*THE PROBLEM*: Search the records for the word "storing". Copy every line where it appears.

*SUPPLIED DATA*:

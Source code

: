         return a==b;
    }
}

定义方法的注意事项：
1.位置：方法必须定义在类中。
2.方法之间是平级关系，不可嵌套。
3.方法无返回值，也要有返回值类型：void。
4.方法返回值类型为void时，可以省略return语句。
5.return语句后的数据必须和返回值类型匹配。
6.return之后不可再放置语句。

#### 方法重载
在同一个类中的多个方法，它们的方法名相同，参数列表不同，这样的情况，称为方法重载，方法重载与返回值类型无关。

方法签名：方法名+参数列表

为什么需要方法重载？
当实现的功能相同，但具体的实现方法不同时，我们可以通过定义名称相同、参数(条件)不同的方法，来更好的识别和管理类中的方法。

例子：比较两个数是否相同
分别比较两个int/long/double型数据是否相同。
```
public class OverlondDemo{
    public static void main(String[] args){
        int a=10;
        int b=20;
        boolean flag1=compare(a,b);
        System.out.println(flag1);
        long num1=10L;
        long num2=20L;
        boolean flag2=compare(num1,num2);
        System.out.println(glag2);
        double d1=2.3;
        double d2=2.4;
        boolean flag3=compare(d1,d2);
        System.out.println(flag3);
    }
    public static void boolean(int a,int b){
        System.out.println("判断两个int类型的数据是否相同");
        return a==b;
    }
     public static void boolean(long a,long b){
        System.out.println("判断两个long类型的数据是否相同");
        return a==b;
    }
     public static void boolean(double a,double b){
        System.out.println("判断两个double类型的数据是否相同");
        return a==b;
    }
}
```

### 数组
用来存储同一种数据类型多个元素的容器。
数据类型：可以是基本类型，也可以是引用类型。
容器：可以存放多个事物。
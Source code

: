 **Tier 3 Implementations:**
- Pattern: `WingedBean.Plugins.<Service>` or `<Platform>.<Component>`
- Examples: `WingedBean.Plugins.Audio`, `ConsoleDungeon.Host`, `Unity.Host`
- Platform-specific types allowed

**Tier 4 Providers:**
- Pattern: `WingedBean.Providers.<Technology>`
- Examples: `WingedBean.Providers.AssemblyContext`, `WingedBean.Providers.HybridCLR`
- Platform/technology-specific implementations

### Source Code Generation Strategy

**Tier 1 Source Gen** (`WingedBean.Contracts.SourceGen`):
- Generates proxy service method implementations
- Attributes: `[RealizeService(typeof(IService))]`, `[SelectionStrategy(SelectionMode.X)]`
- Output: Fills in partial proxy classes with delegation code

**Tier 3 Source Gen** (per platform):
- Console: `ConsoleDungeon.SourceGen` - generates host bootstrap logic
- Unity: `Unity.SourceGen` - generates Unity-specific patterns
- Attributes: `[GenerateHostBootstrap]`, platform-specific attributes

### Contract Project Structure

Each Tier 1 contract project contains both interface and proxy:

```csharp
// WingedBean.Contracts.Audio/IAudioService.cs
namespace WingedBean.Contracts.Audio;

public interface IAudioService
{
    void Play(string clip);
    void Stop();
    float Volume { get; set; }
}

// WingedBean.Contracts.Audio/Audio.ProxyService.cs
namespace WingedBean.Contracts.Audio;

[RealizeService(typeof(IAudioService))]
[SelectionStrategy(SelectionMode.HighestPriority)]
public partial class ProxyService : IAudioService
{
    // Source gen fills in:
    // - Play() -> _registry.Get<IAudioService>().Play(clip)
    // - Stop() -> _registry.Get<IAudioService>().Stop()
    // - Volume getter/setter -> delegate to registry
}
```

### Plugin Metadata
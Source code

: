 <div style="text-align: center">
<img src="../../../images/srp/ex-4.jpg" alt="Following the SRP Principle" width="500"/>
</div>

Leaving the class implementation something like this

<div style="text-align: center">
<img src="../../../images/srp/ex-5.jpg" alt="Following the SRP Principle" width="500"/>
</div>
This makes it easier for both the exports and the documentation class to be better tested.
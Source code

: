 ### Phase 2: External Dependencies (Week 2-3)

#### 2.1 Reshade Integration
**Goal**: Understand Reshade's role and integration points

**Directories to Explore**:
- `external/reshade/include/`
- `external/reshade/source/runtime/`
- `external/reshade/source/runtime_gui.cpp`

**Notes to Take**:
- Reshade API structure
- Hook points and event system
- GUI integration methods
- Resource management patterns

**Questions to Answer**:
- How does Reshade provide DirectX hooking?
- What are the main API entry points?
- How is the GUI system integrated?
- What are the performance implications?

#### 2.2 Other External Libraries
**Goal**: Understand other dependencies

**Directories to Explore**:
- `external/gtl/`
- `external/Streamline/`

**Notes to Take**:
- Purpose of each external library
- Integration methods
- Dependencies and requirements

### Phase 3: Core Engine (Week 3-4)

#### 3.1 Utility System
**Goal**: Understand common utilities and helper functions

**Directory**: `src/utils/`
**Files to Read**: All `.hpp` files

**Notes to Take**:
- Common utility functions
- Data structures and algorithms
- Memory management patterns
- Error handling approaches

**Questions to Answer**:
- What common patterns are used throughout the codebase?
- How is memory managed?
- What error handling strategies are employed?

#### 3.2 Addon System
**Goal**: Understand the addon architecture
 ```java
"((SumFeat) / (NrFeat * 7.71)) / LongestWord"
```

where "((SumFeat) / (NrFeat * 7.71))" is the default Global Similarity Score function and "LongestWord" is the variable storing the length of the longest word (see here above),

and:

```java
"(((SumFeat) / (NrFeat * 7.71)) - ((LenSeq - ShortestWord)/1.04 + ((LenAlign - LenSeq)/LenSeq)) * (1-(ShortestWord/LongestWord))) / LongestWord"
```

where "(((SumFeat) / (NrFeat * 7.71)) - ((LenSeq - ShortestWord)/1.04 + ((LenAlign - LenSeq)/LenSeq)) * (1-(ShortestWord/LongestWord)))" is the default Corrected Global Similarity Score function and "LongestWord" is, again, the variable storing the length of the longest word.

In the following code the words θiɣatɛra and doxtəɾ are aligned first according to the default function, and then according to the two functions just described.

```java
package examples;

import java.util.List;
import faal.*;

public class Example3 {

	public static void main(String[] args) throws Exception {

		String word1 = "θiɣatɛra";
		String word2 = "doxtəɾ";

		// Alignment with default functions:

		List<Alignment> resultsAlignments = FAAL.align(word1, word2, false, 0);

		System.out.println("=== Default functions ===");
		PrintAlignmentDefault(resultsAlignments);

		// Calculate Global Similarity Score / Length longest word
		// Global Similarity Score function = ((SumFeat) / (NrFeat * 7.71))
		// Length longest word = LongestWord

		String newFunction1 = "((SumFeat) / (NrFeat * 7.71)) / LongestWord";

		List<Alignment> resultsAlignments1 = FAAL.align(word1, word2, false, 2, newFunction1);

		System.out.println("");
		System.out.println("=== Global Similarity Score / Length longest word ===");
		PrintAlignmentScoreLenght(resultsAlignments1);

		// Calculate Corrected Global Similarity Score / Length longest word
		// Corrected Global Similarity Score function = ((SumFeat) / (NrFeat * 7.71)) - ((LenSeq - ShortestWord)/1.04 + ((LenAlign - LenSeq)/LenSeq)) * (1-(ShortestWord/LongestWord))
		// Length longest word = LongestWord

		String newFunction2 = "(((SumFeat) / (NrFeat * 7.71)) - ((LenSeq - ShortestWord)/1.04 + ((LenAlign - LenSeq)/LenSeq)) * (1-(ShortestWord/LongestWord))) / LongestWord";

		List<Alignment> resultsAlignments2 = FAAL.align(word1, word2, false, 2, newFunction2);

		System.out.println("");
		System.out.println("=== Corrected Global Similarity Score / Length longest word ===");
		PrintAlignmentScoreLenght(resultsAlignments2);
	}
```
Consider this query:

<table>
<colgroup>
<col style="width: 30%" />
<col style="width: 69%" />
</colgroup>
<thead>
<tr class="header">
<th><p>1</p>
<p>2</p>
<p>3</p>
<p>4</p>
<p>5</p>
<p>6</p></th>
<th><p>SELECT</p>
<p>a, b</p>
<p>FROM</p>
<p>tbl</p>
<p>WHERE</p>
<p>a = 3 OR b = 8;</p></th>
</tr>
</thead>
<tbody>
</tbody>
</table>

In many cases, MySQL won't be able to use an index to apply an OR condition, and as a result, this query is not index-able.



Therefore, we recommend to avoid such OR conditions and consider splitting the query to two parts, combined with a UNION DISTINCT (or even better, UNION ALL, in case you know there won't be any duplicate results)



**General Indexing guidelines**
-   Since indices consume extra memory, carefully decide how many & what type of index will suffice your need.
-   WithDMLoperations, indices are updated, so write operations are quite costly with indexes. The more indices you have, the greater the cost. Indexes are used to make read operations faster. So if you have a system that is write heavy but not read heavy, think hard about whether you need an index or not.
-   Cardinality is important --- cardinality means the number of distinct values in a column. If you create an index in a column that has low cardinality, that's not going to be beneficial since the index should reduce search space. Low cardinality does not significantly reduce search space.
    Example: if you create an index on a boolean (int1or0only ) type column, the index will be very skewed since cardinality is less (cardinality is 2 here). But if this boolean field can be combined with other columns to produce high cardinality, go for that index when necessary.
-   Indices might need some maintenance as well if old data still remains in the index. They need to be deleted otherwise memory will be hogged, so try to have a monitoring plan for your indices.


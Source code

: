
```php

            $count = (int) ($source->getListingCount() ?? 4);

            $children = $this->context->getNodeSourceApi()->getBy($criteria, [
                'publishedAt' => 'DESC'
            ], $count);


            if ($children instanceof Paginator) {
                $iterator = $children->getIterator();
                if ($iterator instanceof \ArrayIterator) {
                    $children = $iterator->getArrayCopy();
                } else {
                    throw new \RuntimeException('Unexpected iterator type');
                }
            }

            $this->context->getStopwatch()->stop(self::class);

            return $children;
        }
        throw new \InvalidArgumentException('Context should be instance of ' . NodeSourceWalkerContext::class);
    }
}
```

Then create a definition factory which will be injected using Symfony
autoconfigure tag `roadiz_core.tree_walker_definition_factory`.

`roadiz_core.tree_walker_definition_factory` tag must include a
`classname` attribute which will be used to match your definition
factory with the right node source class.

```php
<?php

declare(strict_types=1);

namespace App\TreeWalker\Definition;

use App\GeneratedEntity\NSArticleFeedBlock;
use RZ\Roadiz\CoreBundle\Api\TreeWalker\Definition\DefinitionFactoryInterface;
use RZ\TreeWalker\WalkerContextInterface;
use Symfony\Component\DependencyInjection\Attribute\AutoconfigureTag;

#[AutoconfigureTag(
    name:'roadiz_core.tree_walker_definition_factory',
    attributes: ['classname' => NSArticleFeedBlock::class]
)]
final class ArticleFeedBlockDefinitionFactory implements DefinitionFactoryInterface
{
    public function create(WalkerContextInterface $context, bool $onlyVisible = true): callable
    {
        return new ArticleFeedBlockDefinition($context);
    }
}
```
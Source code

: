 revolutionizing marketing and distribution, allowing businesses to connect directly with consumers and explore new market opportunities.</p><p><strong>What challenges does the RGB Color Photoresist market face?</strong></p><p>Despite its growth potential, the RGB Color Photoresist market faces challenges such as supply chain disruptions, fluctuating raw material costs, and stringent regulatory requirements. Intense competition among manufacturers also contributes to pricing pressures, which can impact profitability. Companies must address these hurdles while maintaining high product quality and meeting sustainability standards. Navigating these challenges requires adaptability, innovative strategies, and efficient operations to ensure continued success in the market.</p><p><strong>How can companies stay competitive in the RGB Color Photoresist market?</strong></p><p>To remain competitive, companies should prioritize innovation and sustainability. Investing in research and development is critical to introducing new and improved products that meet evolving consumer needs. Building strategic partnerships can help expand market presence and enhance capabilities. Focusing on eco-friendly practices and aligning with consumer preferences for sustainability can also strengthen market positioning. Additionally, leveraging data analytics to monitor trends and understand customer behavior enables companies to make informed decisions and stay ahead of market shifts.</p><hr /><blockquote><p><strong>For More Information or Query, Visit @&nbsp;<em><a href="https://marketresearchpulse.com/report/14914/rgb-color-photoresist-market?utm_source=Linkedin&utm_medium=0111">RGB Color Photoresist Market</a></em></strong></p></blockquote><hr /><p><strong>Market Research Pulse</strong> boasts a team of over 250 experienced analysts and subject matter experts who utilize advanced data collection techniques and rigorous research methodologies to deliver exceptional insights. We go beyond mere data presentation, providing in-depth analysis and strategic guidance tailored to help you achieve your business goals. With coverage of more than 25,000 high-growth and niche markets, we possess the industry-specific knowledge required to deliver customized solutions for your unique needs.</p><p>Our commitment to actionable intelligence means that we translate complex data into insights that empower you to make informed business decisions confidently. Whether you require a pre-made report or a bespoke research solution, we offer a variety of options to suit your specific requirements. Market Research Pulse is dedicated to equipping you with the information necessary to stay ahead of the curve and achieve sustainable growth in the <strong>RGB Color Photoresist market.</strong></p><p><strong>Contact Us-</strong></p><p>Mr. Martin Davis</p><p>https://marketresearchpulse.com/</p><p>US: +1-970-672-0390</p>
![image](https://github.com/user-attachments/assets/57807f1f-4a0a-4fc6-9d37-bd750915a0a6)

*ANSWER BOX*:
where "((SumFeat) / (NrFeat * 7.71))" is the default Global Similarity Score function and "LongestWord" is the variable storing the length of the longest word (see here above),
where "(((SumFeat) / (NrFeat * 7.71)) - ((LenSeq - ShortestWord)/1.04 + ((LenAlign - LenSeq)/LenSeq)) * (1-(ShortestWord/LongestWord)))" is the default Corrected Global Similarity Score function and "LongestWord" is, again, the variable storing the length of the longest word.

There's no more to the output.